JC: Quali sono i motivi che ti hanno spinto a diventare una cantante?


AG: È una natura, quella musicale, dalla quale non si può prescindere. anche se si fa finta di non sentirla, non vederla – fa capolino in ogni parte di sé; ho sempre cantato, da piccolissima in su, studiato canto e – nel frattempo – mi sono diplomata in pianoforte. Ho fatto anche altro, ma l’unico motivo che trovo per cantare è che “sono Io”, riconosco ed esprimo me stessa in ogni sfaccettatura, più che altrove.



JC: E a scegliere il jazz piuttosto che altre musiche?


AG: Forse è difficile considerarmi una cantante jazz: la mia formazione è piuttosto classica e pop. Il linguaggio jazzistico lo adoro e lo studio, ma non l’ho mai scelto veramente.



JC: Ha ancora un significato oggi la parola jazz?


AG: Ah, non saprei. credo sia un termine che a fatica trattiene i generi e gli stili che sottintende. Talvolta è ancora jazz, ma sempre più spesso viene usato come slogan.



JC: Ma cos’è per te il jazz?


AG: Per me, vocalmente, è una palestra multisensoriale – che mi permette continuamente di migliorare le mie capacità, non solo vocali e goderne intimamente; è come se mi dessi il Cubo di Rubik, mai visto prima, dopo un po’ trovo la soluzione – e me lo mangio – perché in realtà è una torta appena sfornata.



JC: E il jazz da ascoltatrice?


AG: Come ascoltatrice invece mi ritrovo col cervello che danza. emisfero destro con emisfero sinistro che volteggiano, alternandosi alla guida.



JC: E cantare jazz?


AG: Qui, lo ammetto, è un bel problema – sono molto passionale e istintiva, ma anche molto riflessiva. Quindi rischio costantemente la paralisi vocale! beh, a parte gli aspetti caratteriali, cantare è un viaggio al centro di se stessi e conseguentemente un riflesso delle varie condizioni dell’essere umano. E come in ogni viaggio ci sono soste mozzafiato, lunghe attese, cambi di direzione, imprevisti, incontri piacevoli e non, e come in ogni specchio puoi soffermarti sui dettagli, se vuoi, e credere e far credere che siano il tutto.



JC: Come pensi che si evolverà il jazz del presente e il jazz del futuro?


AG: No, non sono abbastanza un’addetta ai lavori per dirlo.



JC: Quali sono stati i tuoi maestri nella voce, nella musica, nella cultura, nella vita?

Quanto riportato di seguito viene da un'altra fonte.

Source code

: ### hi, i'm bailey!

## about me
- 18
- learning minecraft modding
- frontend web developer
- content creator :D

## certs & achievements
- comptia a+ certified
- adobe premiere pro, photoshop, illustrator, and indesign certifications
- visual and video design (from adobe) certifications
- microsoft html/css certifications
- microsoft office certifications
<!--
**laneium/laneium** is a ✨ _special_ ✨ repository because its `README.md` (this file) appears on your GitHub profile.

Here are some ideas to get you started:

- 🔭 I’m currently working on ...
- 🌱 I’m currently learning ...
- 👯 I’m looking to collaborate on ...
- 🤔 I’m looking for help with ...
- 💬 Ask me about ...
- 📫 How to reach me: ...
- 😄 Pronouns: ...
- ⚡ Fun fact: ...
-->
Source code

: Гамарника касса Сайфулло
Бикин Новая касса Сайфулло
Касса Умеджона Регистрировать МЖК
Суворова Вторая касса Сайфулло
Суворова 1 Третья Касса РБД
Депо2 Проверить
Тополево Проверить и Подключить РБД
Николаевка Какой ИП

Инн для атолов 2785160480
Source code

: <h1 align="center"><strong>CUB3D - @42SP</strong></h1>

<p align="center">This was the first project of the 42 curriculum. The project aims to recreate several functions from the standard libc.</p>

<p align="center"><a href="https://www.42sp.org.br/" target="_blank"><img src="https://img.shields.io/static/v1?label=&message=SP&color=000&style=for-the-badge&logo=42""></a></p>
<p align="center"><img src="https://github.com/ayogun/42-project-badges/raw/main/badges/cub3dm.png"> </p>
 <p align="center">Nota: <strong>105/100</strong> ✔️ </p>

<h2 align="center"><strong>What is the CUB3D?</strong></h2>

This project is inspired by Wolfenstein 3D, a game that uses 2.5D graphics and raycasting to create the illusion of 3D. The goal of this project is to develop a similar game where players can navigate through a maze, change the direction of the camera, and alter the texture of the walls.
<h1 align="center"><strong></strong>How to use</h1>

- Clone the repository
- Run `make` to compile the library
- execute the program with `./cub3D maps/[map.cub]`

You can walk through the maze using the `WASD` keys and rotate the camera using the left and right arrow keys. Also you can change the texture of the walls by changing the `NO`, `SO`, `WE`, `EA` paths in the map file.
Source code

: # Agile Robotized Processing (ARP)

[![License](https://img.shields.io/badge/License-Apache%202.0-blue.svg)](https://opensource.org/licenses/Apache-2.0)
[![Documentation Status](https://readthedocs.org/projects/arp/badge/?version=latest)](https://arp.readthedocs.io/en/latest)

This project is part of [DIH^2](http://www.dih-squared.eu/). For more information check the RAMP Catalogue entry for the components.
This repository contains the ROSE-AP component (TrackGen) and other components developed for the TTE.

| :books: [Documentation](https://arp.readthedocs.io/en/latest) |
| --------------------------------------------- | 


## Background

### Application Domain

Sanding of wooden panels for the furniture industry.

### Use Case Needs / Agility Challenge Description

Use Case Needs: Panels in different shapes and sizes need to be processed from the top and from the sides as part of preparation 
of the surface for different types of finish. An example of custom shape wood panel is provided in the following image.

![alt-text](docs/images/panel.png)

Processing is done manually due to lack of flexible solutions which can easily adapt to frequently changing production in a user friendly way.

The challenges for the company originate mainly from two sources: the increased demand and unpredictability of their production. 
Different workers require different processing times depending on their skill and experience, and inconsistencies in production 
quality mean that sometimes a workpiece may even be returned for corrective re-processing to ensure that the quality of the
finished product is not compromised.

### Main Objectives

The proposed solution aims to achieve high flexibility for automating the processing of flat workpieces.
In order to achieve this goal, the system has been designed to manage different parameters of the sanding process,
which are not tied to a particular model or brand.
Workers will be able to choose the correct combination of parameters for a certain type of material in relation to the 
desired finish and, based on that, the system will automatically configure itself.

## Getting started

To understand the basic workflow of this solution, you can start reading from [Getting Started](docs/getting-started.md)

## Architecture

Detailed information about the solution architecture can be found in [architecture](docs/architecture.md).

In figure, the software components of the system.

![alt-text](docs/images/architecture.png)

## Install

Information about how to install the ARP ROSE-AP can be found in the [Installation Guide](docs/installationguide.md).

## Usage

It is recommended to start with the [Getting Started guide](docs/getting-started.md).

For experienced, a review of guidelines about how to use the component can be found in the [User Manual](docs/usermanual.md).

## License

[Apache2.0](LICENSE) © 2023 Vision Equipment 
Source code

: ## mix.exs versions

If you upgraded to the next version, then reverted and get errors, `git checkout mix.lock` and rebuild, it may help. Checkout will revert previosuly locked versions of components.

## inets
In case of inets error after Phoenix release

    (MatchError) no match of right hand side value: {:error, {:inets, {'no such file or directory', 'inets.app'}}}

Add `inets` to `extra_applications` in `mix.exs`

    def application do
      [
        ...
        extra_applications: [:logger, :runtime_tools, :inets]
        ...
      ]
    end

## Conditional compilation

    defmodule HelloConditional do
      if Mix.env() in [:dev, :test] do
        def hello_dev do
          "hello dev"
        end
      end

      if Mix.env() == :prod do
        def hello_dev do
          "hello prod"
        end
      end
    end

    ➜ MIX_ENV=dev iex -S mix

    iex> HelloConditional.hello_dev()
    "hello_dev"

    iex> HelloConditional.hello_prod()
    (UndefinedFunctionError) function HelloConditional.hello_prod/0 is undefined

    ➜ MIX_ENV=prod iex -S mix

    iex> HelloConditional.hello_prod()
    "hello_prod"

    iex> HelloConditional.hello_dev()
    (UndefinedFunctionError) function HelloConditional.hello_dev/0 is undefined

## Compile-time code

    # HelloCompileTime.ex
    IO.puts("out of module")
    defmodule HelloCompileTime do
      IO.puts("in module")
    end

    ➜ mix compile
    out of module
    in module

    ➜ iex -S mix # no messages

AG: Qui scatta l’affettuosa riconoscenza a tutte quelle persone care che mi hanno sostenuto, malgrado il mio carattere sfuggente e apparentemente chiuso e ombroso, sono tante e sono vicine – In ogni caso devo molto a Roland Barthes, Michelle Hendricks, Renato Chicco, Gianfranco Boretti, Cesare Pavese, Manuela Kriscak, Adriano Lincetto, Carmen McRae, Bill Evans, Giorgio Gaber, Aldo Carotenuto, Gianni Rodari, Fabio Vattovani , DiegoTrio, eccetera, eccetera.



JC: Il momento più bello della tua carriera di musicista?


AG: Quando ho “deciso” finalmente di occuparmi esclusivamente di musica! Nonostante fatica e precariato, crisi e sconfitte, quello è il momento che ricordo in ogni dettaglio – come sottofondo avevo Paolo Fresu e David Linx in Here be changes made. L’ho ascoltato in funzione repeat dalle due alle sette del mattino di un capodanno di otto anni fa. Tutti dormivano e io ho apportato le mie modifiche [sorride]…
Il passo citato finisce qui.